**Problem to solve:**
Check each line of the records for "documentreference"; collect those that have it.

**Material to process:**
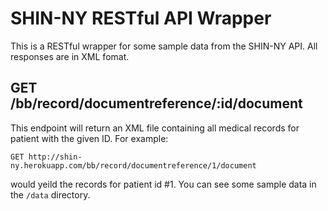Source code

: # SHIN-NY RESTful API Wrapper

This is a RESTful wrapper for some sample data from the SHIN-NY API.  All
responses are in XML fomat.

## GET /bb/record/documentreference/:id/document

This endpoint will return an XML file containing all medical records for patient
with the given ID.  For example:

    GET http://shin-ny.herokuapp.com/bb/record/documentreference/1/document

would yeild the records for patient id #1.  You can see some sample data in the
`/data` directory.
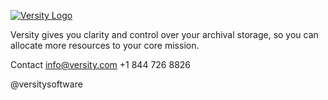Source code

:[![Versity Logo](https://www.versity.com/wp-content/themes/versity-theme/assets/img/svg/logo.svg)](https://www.versity.com)

Versity gives you clarity and control over your archival storage, so you can allocate more resources to your core mission.

Contact
info@versity.com
+1 844 726 8826

@versitysoftware

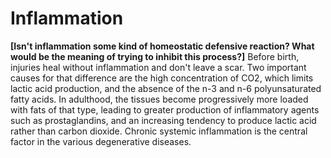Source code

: # Inflammation

**[Isn't inflammation some kind of homeostatic defensive reaction? What would be the meaning of trying to inhibit this process?]**
Before birth, injuries heal without inflammation and don't leave a scar. Two important causes for that difference are the high concentration of CO2, which limits lactic acid production, and the absence of the n-3 and n-6 polyunsaturated fatty acids. In adulthood, the tissues become progressively more loaded with fats of that type, leading to greater production of inflammatory agents such as prostaglandins, and an increasing tendency to produce lactic acid rather than carbon dioxide. Chronic systemic inflammation is the central factor in the various degenerative diseases.
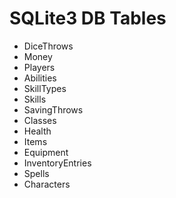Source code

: # SQLite3 DB Tables
 - DiceThrows
 - Money
 - Players
 - Abilities
 - SkillTypes
 - Skills
 - SavingThrows
 - Classes
 - Health
 - Items
 - Equipment
 - InventoryEntries
 - Spells
 - Characters
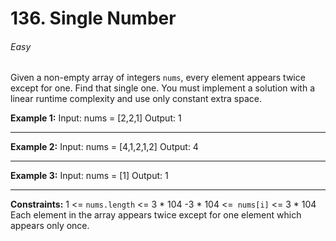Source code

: # 136. Single Number
###### Easy

Given a non-empty array of integers `nums`, every element appears twice except for one. Find that single one.
You must implement a solution with a linear runtime complexity and use only constant extra space.


**Example 1:**
Input: nums = [2,2,1]
Output: 1

------------
**Example 2:**
Input: nums = [4,1,2,1,2]
Output: 4

------------

**Example 3:**
Input: nums = [1]
Output: 1
 

------------


**Constraints:**
1 <= `nums.length` <= 3 * 104
-3 * 104 <=` nums[i]` <= 3 * 104
Each element in the array appears twice except for one element which appears only once.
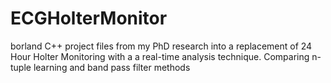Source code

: ECGHolterMonitor
================

borland C++ project files from my PhD research into a replacement of 24 Hour Holter Monitoring with a a real-time analysis technique. Comparing n-tuple learning and band pass filter methods 
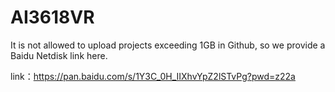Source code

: # AI3618VR
It is not allowed to upload projects exceeding 1GB in Github, so we provide a Baidu Netdisk link here.

link：https://pan.baidu.com/s/1Y3C_0H_IIXhvYpZ2lSTvPg?pwd=z22a 

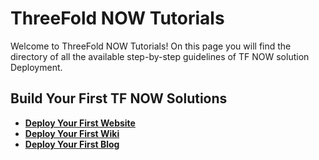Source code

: # ThreeFold NOW Tutorials

Welcome to ThreeFold NOW Tutorials! On this page you will find the directory of all the available step-by-step guidelines of TF NOW solution Deployment.

## Build Your First TF NOW Solutions

- [__Deploy Your First Website__](website)
- [__Deploy Your First Wiki__](wiki)
- [__Deploy Your First Blog__](blog)
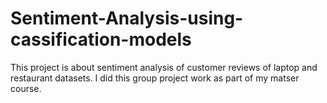 # Sentiment-Analysis-using-cassification-models
This project is about sentiment analysis of customer reviews of laptop and restaurant datasets. I did this group project work as part of my matser course.
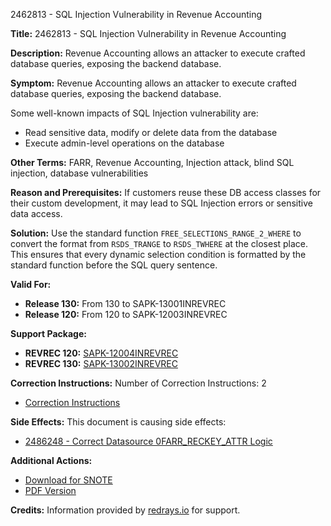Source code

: 2462813 - SQL Injection Vulnerability in Revenue Accounting

**Title:** 2462813 - SQL Injection Vulnerability in Revenue Accounting

**Description:**
Revenue Accounting allows an attacker to execute crafted database queries, exposing the backend database.

**Symptom:**
Revenue Accounting allows an attacker to execute crafted database queries, exposing the backend database.

Some well-known impacts of SQL Injection vulnerability are:
- Read sensitive data, modify or delete data from the database
- Execute admin-level operations on the database

**Other Terms:**
FARR, Revenue Accounting, Injection attack, blind SQL injection, database vulnerabilities

**Reason and Prerequisites:**
If customers reuse these DB access classes for their custom development, it may lead to SQL Injection errors or sensitive data access.

**Solution:**
Use the standard function `FREE_SELECTIONS_RANGE_2_WHERE` to convert the format from `RSDS_TRANGE` to `RSDS_TWHERE` at the closest place. This ensures that every dynamic selection condition is formatted by the standard function before the SQL query sentence.

**Valid For:**
- **Release 130:** From 130 to SAPK-13001INREVREC
- **Release 120:** From 120 to SAPK-12003INREVREC

**Support Package:**
- **REVREC 120:** [SAPK-12004INREVREC](https://me.sap.com/supportpackage/SAPK-12004INREVREC)
- **REVREC 130:** [SAPK-13002INREVREC](https://me.sap.com/supportpackage/SAPK-13002INREVREC)

**Correction Instructions:**
Number of Correction Instructions: 2
- [Correction Instructions](https://me.sap.com/corrins/0002462813/14019)

**Side Effects:**
This document is causing side effects:
- [2486248 - Correct Datasource 0FARR_RECKEY_ATTR Logic](https://me.sap.com/notes/0002486248)

**Additional Actions:**
- [Download for SNOTE](https://notesdownloads.sap.com/note/0040000018767812017)
- [PDF Version](https://userapps.support.sap.com/sap/support/sfm/notes/print/0002462813?language=en-US&token=B689AAF3375F11DF854CBEB16A1B1094)

**Credits:**
Information provided by [redrays.io](https://redrays.io) for support.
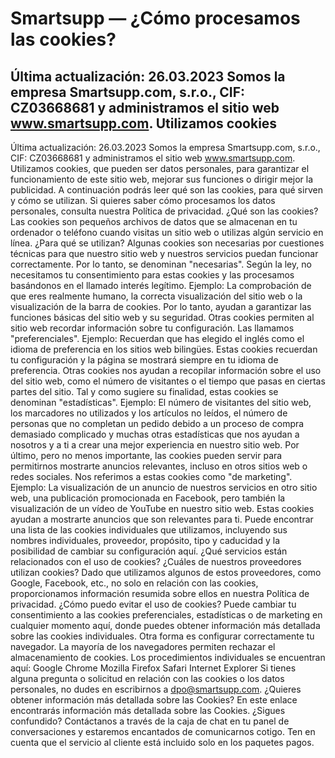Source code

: # Smartsupp — ¿Cómo procesamos las cookies?
## Última actualización: 26.03.2023 Somos la empresa Smartsupp.com, s.r.o., CIF: CZ03668681 y administramos el sitio web www.smartsupp.com. Utilizamos cookies
Última actualización: 26.03.2023
Somos la empresa Smartsupp.com, s.r.o., CIF: CZ03668681 y administramos el sitio web www.smartsupp.com. Utilizamos cookies, que pueden ser datos personales, para garantizar el funcionamiento de este sitio web, mejorar sus funciones o dirigir mejor la publicidad.
A continuación podrás leer qué son las cookies, para qué sirven y cómo se utilizan. Si quieres saber cómo procesamos los datos personales, consulta nuestra Política de privacidad.
¿Qué son las cookies?
Las cookies son pequeños archivos de datos que se almacenan en tu ordenador o teléfono cuando visitas un sitio web o utilizas algún servicio en línea.
¿Para qué se utilizan?
Algunas cookies son necesarias por cuestiones técnicas para que nuestro sitio web y nuestros servicios puedan funcionar correctamente. Por lo tanto, se denominan "necesarias". Según la ley, no necesitamos tu consentimiento para estas cookies y las procesamos basándonos en el llamado interés legítimo.
Ejemplo: La comprobación de que eres realmente humano, la correcta visualización del sitio web o la visualización de la barra de cookies. Por lo tanto, ayudan a garantizar las funciones básicas del sitio web y su seguridad.
Otras cookies permiten al sitio web recordar información sobre tu configuración. Las llamamos "preferenciales".
Ejemplo: Recuerdan que has elegido el inglés como el idioma de preferencia en los sitios web bilingües. Estas cookies recuerdan tu configuración y la página se mostrará siempre en tu idioma de preferencia.
Otras cookies nos ayudan a recopilar información sobre el uso del sitio web, como el número de visitantes o el tiempo que pasas en ciertas partes del sitio. Tal y como sugiere su finalidad, estas cookies se denominan "estadísticas".
Ejemplo: El número de visitantes del sitio web, los marcadores no utilizados y los artículos no leídos, el número de personas que no completan un pedido debido a un proceso de compra demasiado complicado y muchas otras estadísticas que nos ayudan a nosotros y a ti a crear una mejor experiencia en nuestro sitio web.
Por último, pero no menos importante, las cookies pueden servir para permitirnos mostrarte anuncios relevantes, incluso en otros sitios web o redes sociales. Nos referimos a estas cookies como "de marketing".
Ejemplo: La visualización de un anuncio de nuestros servicios en otro sitio web, una publicación promocionada en Facebook, pero también la visualización de un vídeo de YouTube en nuestro sitio web. Estas cookies ayudan a mostrarte anuncios que son relevantes para ti.
Puede encontrar una lista de las cookies individuales que utilizamos, incluyendo sus nombres individuales, proveedor, propósito, tipo y caducidad y la posibilidad de cambiar su configuración aquí.
¿Qué servicios están relacionados con el uso de cookies? ¿Cuáles de nuestros proveedores utilizan cookies?
Dado que utilizamos algunos de estos proveedores, como Google, Facebook, etc., no solo en relación con las cookies, proporcionamos información resumida sobre ellos en nuestra Política de privacidad.
¿Cómo puedo evitar el uso de cookies?
Puede cambiar tu consentimiento a las cookies preferenciales, estadísticas o de marketing en cualquier momento aquí, donde puedes obtener información más detallada sobre las cookies individuales.
Otra forma es configurar correctamente tu navegador. La mayoría de los navegadores permiten rechazar el almacenamiento de cookies.
Los procedimientos individuales se encuentran aquí:
Google Chrome
Mozilla Firefox
Safari
Internet Explorer
Si tienes alguna pregunta o solicitud en relación con las cookies o los datos personales, no dudes en escribirnos a dpo@smartsupp.com.
¿Quieres obtener información más detallada sobre las Cookies?
En este enlace encontrarás información más detallada sobre las Cookies. 
¿Sigues confundido? Contáctanos a través de la caja de chat en tu panel de conversaciones y estaremos encantados de comunicarnos cotigo. Ten en cuenta que el servicio al cliente está incluido solo en los paquetes pagos.

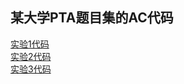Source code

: 某大学PTA题目集的AC代码
---

[实验1代码](/实验1)  
[实验2代码](/实验2)  
[实验3代码](/实验3)  

[//]: # ([实验4代码]&#40;/实验4&#41;  )
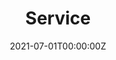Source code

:---
title: "Service"  # Add a page title.
summary: "recent service positions"  # Add a page description.
date: "2021-07-01T00:00:00Z"  # Add today's date.
type: "widget_page"  # Page type is a Widget Page
---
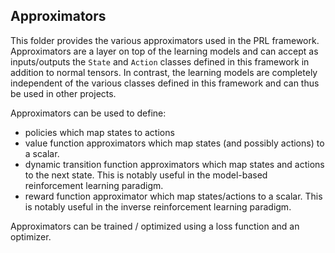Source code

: ## Approximators

This folder provides the various approximators used in the PRL framework. Approximators are a layer on top of the learning models and can accept as inputs/outputs the `State` and `Action` classes defined in this framework in addition to normal tensors. In contrast, the learning models are completely independent of the various classes defined in this framework and can thus be used in other projects.

Approximators can be used to define:
- policies which map states to actions
- value function approximators which map states (and possibly actions) to a scalar.
- dynamic transition function approximators which map states and actions to the next state. This is notably useful in the model-based reinforcement learning paradigm.
- reward function approximator which map states/actions to a scalar. This is notably useful in the inverse reinforcement learning paradigm.

Approximators can be trained / optimized using a loss function and an optimizer.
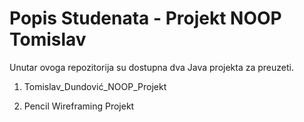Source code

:# Popis Studenata - Projekt NOOP Tomislav

Unutar ovoga repozitorija su dostupna dva Java projekta za preuzeti.

1. Tomislav_Dundović_NOOP_Projekt

2. Pencil Wireframing Projekt
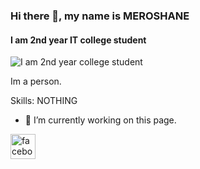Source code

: ### Hi there 👋, my name is MEROSHANE
#### I am 2nd year IT college student
![I am 2nd year college student](https://scontent.fmnl17-2.fna.fbcdn.net/v/t1.6435-9/118007885_946080832571101_1776406030291214443_n.jpg?_nc_cat=107&ccb=1-7&_nc_sid=7a1959&_nc_eui2=AeGdLqE4DMzEQEU9MxFTZRpVe1nnvLAbPCZ7Wee8sBs8Jon80XWobkjzuUNTrEZcTDL7oN82oixC8JoGSkFwMQvo&_nc_ohc=0kkCRN4j0voAX9O2PM7&_nc_ht=scontent.fmnl17-2.fna&oh=00_AfAPS6mp-gju3wsyCGwoaogtAwWcTS8j19g0E1Mlx6lHXQ&oe=659F2FC7)

Im a person.

Skills: NOTHING

- 🔭 I’m currently working on this page. 


[<img src='https://cdn.jsdelivr.net/npm/simple-icons@3.0.1/icons/facebook.svg' alt='facebook' height='40'>](https://www.facebook.com/watcher.shane01)  

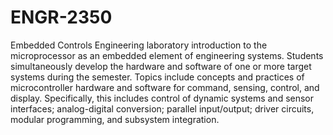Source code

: # ENGR-2350
Embedded Controls
Engineering laboratory introduction to the microprocessor as an embedded element of engineering systems. Students simultaneously develop the hardware and software of one or more target systems during the semester. Topics include concepts and practices of microcontroller hardware and software for command, sensing, control, and display. Specifically, this includes control of dynamic systems and sensor interfaces; analog-digital conversion; parallel input/output; driver circuits, modular programming, and subsystem integration.
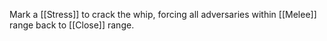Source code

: Mark a [[Stress]] to crack the whip, forcing all adversaries within [[Melee]] range back to [[Close]] range.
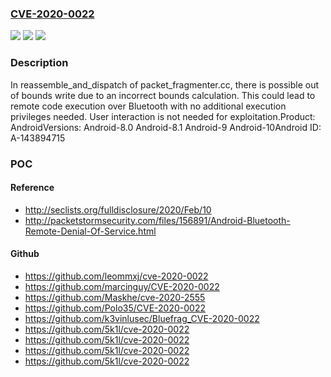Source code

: ### [CVE-2020-0022](https://cve.mitre.org/cgi-bin/cvename.cgi?name=CVE-2020-0022)
![](https://img.shields.io/static/v1?label=Product&message=Android&color=blue)
![](https://img.shields.io/static/v1?label=Version&message=n%2Fa&color=blue)
![](https://img.shields.io/static/v1?label=Vulnerability&message=Denial%20of%20service&color=brighgreen)

### Description

In reassemble_and_dispatch of packet_fragmenter.cc, there is possible out of bounds write due to an incorrect bounds calculation. This could lead to remote code execution over Bluetooth with no additional execution privileges needed. User interaction is not needed for exploitation.Product: AndroidVersions: Android-8.0 Android-8.1 Android-9 Android-10Android ID: A-143894715

### POC

#### Reference
- http://seclists.org/fulldisclosure/2020/Feb/10
- http://packetstormsecurity.com/files/156891/Android-Bluetooth-Remote-Denial-Of-Service.html

#### Github
- https://github.com/leommxj/cve-2020-0022
- https://github.com/marcinguy/CVE-2020-0022
- https://github.com/Maskhe/cve-2020-2555
- https://github.com/Polo35/CVE-2020-0022
- https://github.com/k3vinlusec/Bluefrag_CVE-2020-0022
- https://github.com/5k1l/cve-2020-0022
- https://github.com/5k1l/cve-2020-0022
- https://github.com/5k1l/cve-2020-0022
- https://github.com/5k1l/cve-2020-0022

**Answer below:**
## GET /bb/record/documentreference/:id/document
    GET http://shin-ny.herokuapp.com/bb/record/documentreference/1/document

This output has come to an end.